Please retype all of the entries that follow, leaving the images out.

===

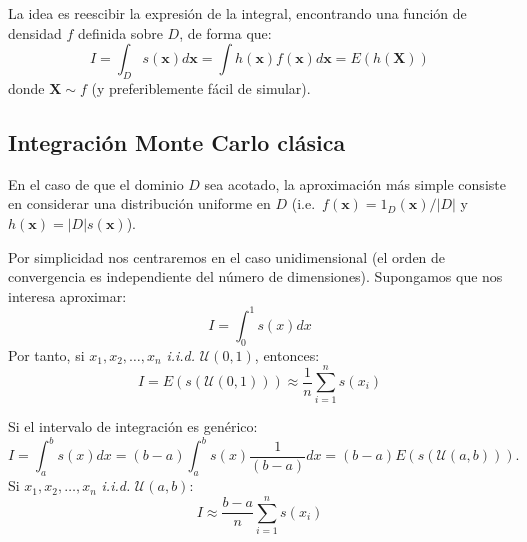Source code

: \documentclass[
  spanish,
  10pt,
]{book}
\renewcommand{\mathbf}[1]{\symbf{#1}}
\theoremstyle{break}
\theoremstyle{nonumberplain}
\begin{document}
La idea es reescibir la expresión de la integral, encontrando una función de densidad \(f\) definida sobre \(D\), de forma que:
\[I = \int _D s(\mathbf{x}) d \mathbf{x} = \int h(\mathbf{x})f(\mathbf{x}) d \mathbf{x} = E\left( h(\mathbf{X}) \right)\]
donde \(\mathbf{X} \sim f\) (y preferiblemente fácil de simular).

\subsection{Integración Monte Carlo clásica}\label{integraciuxf3n-monte-carlo-cluxe1sica}

En el caso de que el dominio \(D\) sea acotado, la aproximación más simple consiste en considerar una distribución uniforme en \(D\) (i.e.~\(f(\mathbf{x})=1_D(\mathbf{x})/|D|\) y \(h(\mathbf{x}) = |D|s(\mathbf{x})\)).

Por simplicidad nos centraremos en el caso unidimensional (el orden de convergencia es independiente del número de dimensiones).
Supongamos que nos interesa aproximar:
\[I = \int_0^1 s(x) dx\]
Por tanto, si \(x_1,x_2,\ldots ,x_n\) \emph{i.i.d.} \(\mathcal{U}(0, 1)\), entonces:
\[I = E\left( s\left( \mathcal{U}(0, 1) \right) \right)
\approx \frac{1}{n}\sum\limits_{i=1}^n s\left( x_i\right)\]

Si el intervalo de integración es genérico:
\[I = \int_a^b s(x) dx = 
(b-a)\int_a^b s(x) \frac1{(b-a)}dx = 
(b-a)E\left( s\left( \mathcal{U}(a, b) \right) \right).\]
Si \(x_1,x_2,\ldots ,x_n\) \emph{i.i.d.} \(\mathcal{U}(a, b)\):
\[I \approx \frac{b-a}{n}\sum\limits_{i=1}^n s\left( x_i\right)\]
\end{document}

===

Solution to the exercise:
Source code

: \documentclass[
  spanish,
  10pt,
]{book}
\renewcommand{\mathbf}[1]{\symbf{#1}}
\theoremstyle{break}
\theoremstyle{nonumberplain}
\begin{document}
La idea es reescibir la expresión de la integral, encontrando una función de densidad \(f\) definida sobre \(D\), de forma que:
\[I = \int _D s(\mathbf{x}) d \mathbf{x} = \int h(\mathbf{x})f(\mathbf{x}) d \mathbf{x} = E\left( h(\mathbf{X}) \right)\]
donde \(\mathbf{X} \sim f\) (y preferiblemente fácil de simular).

\subsection{Integración Monte Carlo clásica}\label{integraciuxf3n-monte-carlo-cluxe1sica}

En el caso de que el dominio \(D\) sea acotado, la aproximación más simple consiste en considerar una distribución uniforme en \(D\) (i.e.~\(f(\mathbf{x})=1_D(\mathbf{x})/|D|\) y \(h(\mathbf{x}) = |D|s(\mathbf{x})\)).

Por simplicidad nos centraremos en el caso unidimensional (el orden de convergencia es independiente del número de dimensiones).
Supongamos que nos interesa aproximar:
\[I = \int_0^1 s(x) dx\]
Por tanto, si \(x_1,x_2,\ldots ,x_n\) \emph{i.i.d.} \(\mathcal{U}(0, 1)\), entonces:
\[I = E\left( s\left( \mathcal{U}(0, 1) \right) \right)
\approx \frac{1}{n}\sum\limits_{i=1}^n s\left( x_i\right)\]

Si el intervalo de integración es genérico:
\[I = \int_a^b s(x) dx = 
(b-a)\int_a^b s(x) \frac1{(b-a)}dx = 
(b-a)E\left( s\left( \mathcal{U}(a, b) \right) \right).\]
Si \(x_1,x_2,\ldots ,x_n\) \emph{i.i.d.} \(\mathcal{U}(a, b)\):
\[I \approx \frac{b-a}{n}\sum\limits_{i=1}^n s\left( x_i\right)\]
\end{document}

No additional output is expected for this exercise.